What to produce: Copy out all lines of the records in which the word "federation" appears.

Data for this task:
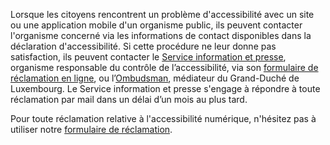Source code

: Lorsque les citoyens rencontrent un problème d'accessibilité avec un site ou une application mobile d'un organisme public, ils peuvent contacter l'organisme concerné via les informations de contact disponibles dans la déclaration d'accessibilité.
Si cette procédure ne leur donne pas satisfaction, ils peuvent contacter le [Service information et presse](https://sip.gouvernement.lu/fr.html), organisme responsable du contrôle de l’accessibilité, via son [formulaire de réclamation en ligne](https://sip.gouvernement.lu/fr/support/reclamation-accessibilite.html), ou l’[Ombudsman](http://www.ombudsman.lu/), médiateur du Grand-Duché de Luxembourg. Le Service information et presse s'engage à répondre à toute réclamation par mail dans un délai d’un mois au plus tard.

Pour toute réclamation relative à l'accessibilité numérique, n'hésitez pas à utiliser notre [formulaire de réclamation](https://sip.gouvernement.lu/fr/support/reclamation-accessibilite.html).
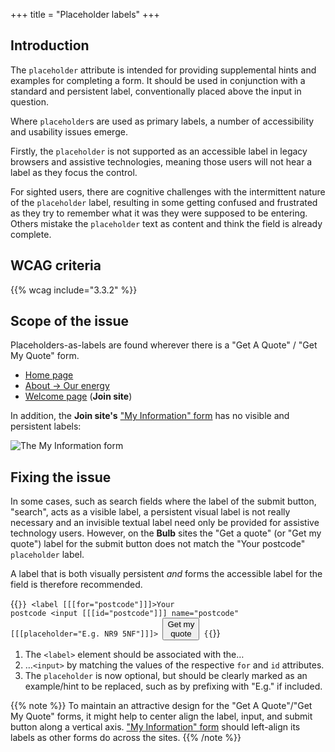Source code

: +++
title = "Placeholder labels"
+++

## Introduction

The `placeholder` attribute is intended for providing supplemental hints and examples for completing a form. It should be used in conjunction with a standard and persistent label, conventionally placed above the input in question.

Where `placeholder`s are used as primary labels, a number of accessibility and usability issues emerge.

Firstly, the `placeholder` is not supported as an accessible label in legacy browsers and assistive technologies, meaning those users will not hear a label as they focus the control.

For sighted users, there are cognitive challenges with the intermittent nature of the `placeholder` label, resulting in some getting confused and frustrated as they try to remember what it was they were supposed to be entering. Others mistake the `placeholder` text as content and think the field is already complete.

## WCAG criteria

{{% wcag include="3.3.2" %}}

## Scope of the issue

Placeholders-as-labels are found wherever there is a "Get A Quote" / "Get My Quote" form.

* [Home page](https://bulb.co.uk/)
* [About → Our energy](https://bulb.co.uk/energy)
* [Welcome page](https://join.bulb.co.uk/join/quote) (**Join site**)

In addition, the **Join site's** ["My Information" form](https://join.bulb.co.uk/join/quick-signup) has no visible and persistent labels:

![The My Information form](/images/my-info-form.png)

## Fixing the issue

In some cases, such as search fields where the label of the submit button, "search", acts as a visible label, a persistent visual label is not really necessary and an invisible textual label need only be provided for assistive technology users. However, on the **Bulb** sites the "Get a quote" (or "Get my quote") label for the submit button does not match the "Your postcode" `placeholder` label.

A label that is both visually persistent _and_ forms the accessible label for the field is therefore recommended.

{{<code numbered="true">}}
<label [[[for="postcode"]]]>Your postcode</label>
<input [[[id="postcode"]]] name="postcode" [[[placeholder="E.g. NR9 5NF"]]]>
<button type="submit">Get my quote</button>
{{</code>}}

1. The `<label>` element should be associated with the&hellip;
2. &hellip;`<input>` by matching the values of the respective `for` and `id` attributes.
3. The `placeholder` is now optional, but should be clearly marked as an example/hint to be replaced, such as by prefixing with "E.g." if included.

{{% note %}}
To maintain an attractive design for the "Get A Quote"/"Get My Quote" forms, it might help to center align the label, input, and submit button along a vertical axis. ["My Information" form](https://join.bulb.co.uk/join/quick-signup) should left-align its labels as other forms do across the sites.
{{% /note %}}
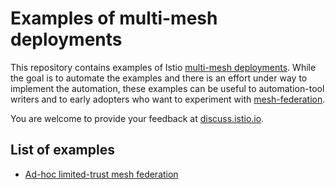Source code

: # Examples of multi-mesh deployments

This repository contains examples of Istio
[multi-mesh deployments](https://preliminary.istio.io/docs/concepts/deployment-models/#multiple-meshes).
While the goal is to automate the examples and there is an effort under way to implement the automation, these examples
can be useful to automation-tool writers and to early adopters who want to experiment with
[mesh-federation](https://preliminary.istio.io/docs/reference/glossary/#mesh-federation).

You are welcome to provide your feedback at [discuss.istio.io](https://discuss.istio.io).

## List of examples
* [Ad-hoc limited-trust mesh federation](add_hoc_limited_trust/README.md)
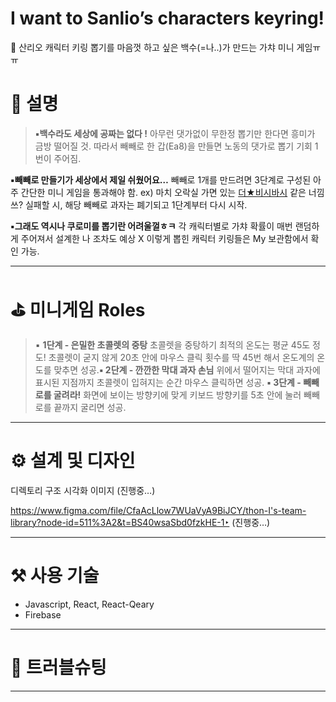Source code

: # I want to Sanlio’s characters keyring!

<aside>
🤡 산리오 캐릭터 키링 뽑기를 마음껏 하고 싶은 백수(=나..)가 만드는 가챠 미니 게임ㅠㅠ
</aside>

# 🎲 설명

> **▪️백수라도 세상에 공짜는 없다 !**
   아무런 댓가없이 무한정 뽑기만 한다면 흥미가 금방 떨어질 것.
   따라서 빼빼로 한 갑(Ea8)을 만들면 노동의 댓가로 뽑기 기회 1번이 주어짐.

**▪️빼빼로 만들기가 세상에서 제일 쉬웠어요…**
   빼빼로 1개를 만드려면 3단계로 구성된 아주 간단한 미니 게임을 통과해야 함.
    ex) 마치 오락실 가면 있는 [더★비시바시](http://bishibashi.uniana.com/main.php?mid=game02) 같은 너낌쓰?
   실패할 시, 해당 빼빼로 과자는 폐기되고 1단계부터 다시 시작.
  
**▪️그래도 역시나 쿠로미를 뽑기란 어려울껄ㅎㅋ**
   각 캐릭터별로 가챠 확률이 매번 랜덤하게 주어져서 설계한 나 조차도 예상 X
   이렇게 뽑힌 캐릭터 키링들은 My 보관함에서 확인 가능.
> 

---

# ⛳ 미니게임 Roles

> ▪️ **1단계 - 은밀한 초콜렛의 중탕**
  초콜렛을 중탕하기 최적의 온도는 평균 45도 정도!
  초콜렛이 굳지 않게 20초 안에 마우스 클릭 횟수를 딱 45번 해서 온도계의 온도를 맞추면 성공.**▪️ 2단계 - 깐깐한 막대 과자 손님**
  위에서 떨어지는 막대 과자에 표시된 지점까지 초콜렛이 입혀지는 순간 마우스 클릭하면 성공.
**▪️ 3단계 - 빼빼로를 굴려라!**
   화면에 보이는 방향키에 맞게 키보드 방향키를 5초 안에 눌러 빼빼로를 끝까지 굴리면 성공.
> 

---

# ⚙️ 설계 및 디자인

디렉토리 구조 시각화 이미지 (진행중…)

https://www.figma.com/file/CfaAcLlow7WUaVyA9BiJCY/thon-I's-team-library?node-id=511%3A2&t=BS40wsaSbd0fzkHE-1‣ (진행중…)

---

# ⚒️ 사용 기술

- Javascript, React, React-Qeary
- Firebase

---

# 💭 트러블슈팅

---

Expected answer:
[mesh-federation](https://preliminary.istio.io/docs/reference/glossary/#mesh-federation).
* [Ad-hoc limited-trust mesh federation](add_hoc_limited_trust/README.md)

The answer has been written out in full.